It won't find the CD in the text screen
Situation:
The screen reads "Rescan for bootable volumes", but the CD is in the drive
While booting the BeOS (usually before installation) the BeOS can't find the boot CD.
At this point of the installation, the boot floppy is trying to boot the BeOS volume from the R4 CD. For some reason it doesn't see it, and you're not in the BeOS yet. Hmm.
There are now 2 flavors of boot floppy possible. The first is an install floppy that includes all the CD drivers and extras. The second is a hard drive only boot floppy. If you're accustomed to just dd ing the zbeos file to a floppy, you're in for a surprise.
If you can still boot the BeOS, there is now a command line script makebootfloppy to make boot floppies. The command to make an install floppy is makebootable -cd .
The floppy included with the BeOS packaging is an install floppy that allows you to boot to the CD.

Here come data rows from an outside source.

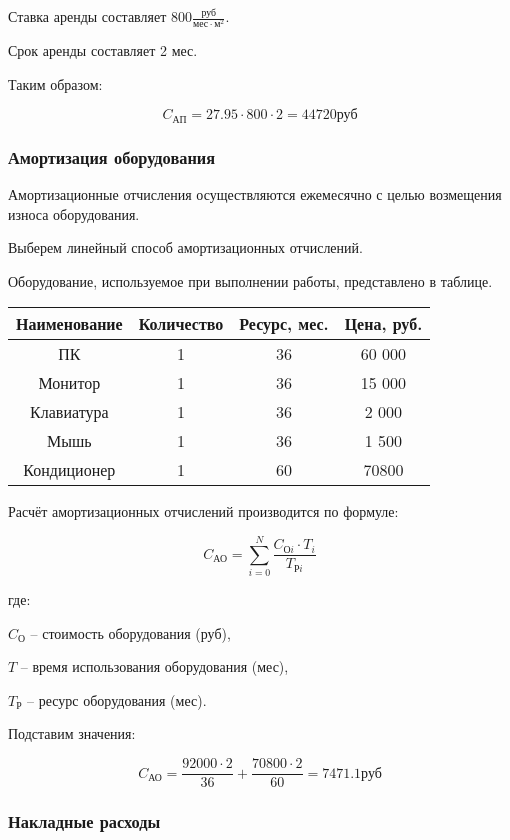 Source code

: Ставка аренды составляет $800 \frac{\text{руб}}{\text{мес}\cdot\text{м}^2}$.

Срок аренды составляет 2 мес.

Таким образом:

$$ C_\text{АП} = 27.95 \cdot 800 \cdot 2 = 44720\text{руб} $$

\subsubsection{Амортизация оборудования}

Амортизационные отчисления осуществляются ежемесячно с целью
возмещения износа оборудования.

Выберем линейный способ амортизационных отчислений.

Оборудование, используемое при выполнении работы, представлено в таблице.

\vspace{1em}

\begin{tabular}{|c|c|c|c|}
\hline
Наименование & Количество & Ресурс, мес. & Цена, руб. \\
\hline
ПК & 1 & 36 & 60 000 \\
\hline
Монитор & 1 & 36 & 15 000 \\
\hline
Клавиатура & 1 & 36 & 2 000 \\
\hline
Мышь & 1 & 36 & 1 500 \\
\hline
Кондиционер & 1 & 60 & 70800 \\
\hline
\end{tabular}

\vspace{1em}

Расчёт амортизационных отчислений производится по формуле:

$$ C_\text{АО} = \sum_{i=0}^{N} \frac{C_{\text{О}i} \cdot T_i}{T_{\text{Р}i}} $$

где:

$C_\text{О}$ -- стоимость оборудования (руб),

$T$ -- время использования оборудования (мес),

$T_\text{Р}$ -- ресурс оборудования (мес).

Подставим значения:

$$ C_\text{АО} = \frac{92000 \cdot 2}{36} +
\frac{70800 \cdot 2}{60} = 7471.1 \text{руб} $$

\subsubsection{Накладные расходы}

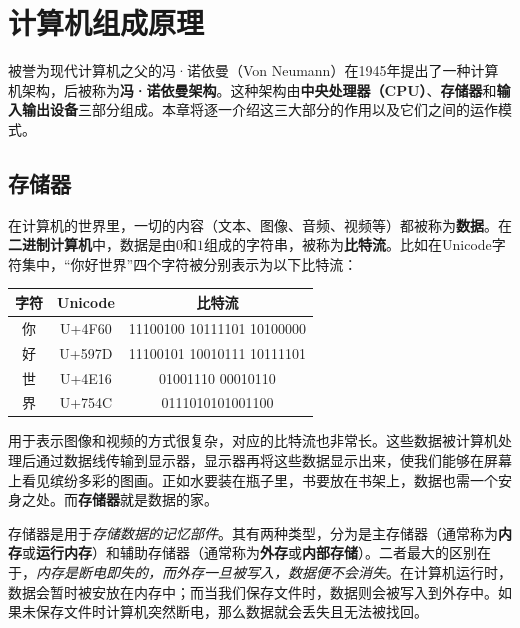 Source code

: \chapter{计算机组成原理}\label{ch:arch}

被誉为现代计算机之父的冯·诺依曼（Von Neumann）在1945年提出了一种计算机架构，后被称为\textbf{冯·诺依曼架构}。这种架构由\textbf{中央处理器（CPU）}、\textbf{存储器}和\textbf{输入输出设备}三部分组成。本章将逐一介绍这三大部分的作用以及它们之间的运作模式。


\section{存储器}\label{sec:arch:storage}

在计算机的世界里，一切的内容（文本、图像、音频、视频等）都被称为\textbf{数据}。在\textbf{二进制计算机}中，数据是由$0$和$1$组成的字符串，被称为\textbf{比特流}。比如在Unicode字符集中，“你好世界”四个字符被分别表示为以下比特流：

\begin{center}
    \begin{tabular}{ c c c }
        \hline
        字符 & Unicode & 比特流                        \\
        \hline
        你  & U+4F60  & 11100100 10111101 10100000 \\
        好  & U+597D  & 11100101 10010111 10111101 \\
        世  & U+4E16  & 01001110 00010110          \\
        界  & U+754C  & 0111010101001100           \\
        \hline
    \end{tabular}
\end{center}

用于表示图像和视频的方式很复杂，对应的比特流也非常长。这些数据被计算机处理后通过数据线传输到显示器，显示器再将这些数据显示出来，使我们能够在屏幕上看见缤纷多彩的图画。正如水要装在瓶子里，书要放在书架上，数据也需一个安身之处。而\textbf{存储器}就是数据的家。

存储器是用于\textit{存储数据的记忆部件}。其有两种类型，分为是主存储器（通常称为\textbf{内存}或\textbf{运行内存}）和辅助存储器（通常称为\textbf{外存}或\textbf{内部存储}）。二者最大的区别在于，\textit{内存是断电即失的，而外存一旦被写入，数据便不会消失}。在计算机运行时，数据会暂时被安放在内存中；而当我们保存文件时，数据则会被写入到外存中。如果未保存文件时计算机突然断电，那么数据就会丢失且无法被找回。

Good news - the Release 4.5 CD is a bootable disk. If your BIOS supports it, you can just boot directly to the CD and skip the ancient floppy technology altogether.
Things to try:
- Try putting the CD in just after you power the system on. What you're actually trying to do is have the CD spinning when the BeOS gets to this point. Some drives will spin down and the BeOS won't see the disk. It's rare, but it's a possibility.
- If you're using IDE, move the CD to primary bus, slave position. The BeOS has had problems with some IDE controllers and busses with a slave without a master and also with secondary busses at all in some cases. Most of these issues are ancient history, but we're not above covering our bases.
We have seen some popular drive models not identify themselves as ATAPI compliant, including various Creative drives, NEC, and others. We have tried to work around these, but there's always an exception. Some actually aren't ATAPI compliant. Check with the manual and if necessary the manufacturer if you have doubts.
- If you're using SCSI, check your termination, check your termination, check your termination, then make sure that the controller you have is listed by model number and chipset on the BeOS Ready List.
Nearly all the controllers we support have the option of booting from the SCSI chain. This option should be active. It has many names depending on the controller. If in doubt, setting the default card options should turn it back on. A few controllers are affected by the device setting "Initiate Sync Negotiations." Try disabling this option on each device as a test. If either of these fixes work for you, please let us know.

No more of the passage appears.